══ Given entries

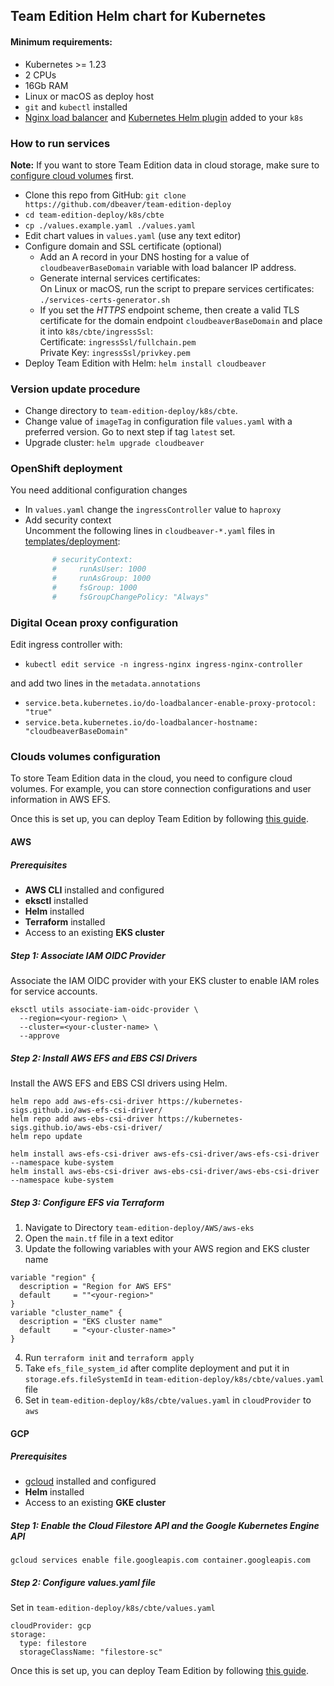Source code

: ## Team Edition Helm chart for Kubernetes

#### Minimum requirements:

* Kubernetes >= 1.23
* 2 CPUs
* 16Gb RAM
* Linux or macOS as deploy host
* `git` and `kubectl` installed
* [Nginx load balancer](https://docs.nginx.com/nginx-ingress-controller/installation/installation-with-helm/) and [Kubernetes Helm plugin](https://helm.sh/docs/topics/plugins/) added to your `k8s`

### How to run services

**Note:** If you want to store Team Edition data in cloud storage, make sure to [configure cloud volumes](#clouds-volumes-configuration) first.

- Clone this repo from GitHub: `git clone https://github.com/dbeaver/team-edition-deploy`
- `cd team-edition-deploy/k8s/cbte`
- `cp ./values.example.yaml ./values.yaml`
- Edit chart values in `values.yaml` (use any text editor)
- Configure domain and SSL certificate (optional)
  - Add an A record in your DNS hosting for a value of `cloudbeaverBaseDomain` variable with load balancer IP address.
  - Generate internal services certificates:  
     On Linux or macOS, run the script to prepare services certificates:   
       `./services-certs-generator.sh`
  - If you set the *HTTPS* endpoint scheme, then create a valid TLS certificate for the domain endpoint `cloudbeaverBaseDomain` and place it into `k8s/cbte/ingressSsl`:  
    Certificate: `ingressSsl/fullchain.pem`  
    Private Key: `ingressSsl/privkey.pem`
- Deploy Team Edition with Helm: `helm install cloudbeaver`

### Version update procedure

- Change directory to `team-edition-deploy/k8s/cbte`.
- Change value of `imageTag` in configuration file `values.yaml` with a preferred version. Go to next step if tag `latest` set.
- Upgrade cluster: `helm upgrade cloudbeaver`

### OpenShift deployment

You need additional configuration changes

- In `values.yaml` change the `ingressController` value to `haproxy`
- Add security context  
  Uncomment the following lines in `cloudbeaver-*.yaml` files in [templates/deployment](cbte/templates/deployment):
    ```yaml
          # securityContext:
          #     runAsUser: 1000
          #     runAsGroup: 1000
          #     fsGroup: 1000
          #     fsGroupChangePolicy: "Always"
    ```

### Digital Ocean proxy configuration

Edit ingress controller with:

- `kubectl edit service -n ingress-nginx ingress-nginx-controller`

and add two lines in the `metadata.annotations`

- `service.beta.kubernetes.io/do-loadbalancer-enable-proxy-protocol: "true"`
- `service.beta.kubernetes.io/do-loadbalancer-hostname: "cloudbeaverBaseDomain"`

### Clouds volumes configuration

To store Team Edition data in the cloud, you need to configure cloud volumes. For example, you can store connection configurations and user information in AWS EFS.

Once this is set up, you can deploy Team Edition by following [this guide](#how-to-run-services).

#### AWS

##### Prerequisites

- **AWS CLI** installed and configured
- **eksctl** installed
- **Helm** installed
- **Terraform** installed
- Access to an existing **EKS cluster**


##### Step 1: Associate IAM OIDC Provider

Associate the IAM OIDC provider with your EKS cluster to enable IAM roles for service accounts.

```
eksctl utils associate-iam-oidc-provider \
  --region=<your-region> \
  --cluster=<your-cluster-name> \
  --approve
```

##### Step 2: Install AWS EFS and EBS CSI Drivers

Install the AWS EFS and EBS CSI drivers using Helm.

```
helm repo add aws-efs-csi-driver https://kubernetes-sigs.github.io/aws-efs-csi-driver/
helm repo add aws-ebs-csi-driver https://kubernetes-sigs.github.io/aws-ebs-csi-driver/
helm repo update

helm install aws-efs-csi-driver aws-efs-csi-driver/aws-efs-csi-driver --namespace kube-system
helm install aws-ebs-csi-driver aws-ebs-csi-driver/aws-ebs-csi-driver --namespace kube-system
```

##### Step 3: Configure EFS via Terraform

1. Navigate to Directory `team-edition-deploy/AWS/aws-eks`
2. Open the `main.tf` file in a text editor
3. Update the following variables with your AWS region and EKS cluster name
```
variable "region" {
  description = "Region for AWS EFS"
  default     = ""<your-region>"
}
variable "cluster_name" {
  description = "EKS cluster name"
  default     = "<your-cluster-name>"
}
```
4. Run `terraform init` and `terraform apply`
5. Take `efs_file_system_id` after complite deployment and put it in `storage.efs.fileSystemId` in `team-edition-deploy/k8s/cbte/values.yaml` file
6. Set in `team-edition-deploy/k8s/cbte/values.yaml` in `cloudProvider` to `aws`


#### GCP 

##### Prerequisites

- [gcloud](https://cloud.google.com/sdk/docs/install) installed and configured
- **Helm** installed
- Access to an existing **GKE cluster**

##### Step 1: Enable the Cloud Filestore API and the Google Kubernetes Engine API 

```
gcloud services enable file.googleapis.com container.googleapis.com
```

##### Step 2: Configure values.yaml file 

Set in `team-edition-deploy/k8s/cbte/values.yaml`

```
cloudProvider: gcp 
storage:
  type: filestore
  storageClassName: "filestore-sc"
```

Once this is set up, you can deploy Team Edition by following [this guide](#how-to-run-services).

════
══ Given entries

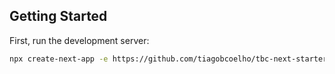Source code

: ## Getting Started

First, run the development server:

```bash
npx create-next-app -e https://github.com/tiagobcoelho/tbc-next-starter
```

════

• _Task details_
The word to find is "create". Copy every line of the data that holds it.

• _Written solution_
  - If you set the *HTTPS* endpoint scheme, then create a valid TLS certificate for the domain endpoint `cloudbeaverBaseDomain` and place it into `k8s/cbte/ingressSsl`:  
npx create-next-app -e https://github.com/tiagobcoelho/tbc-next-starter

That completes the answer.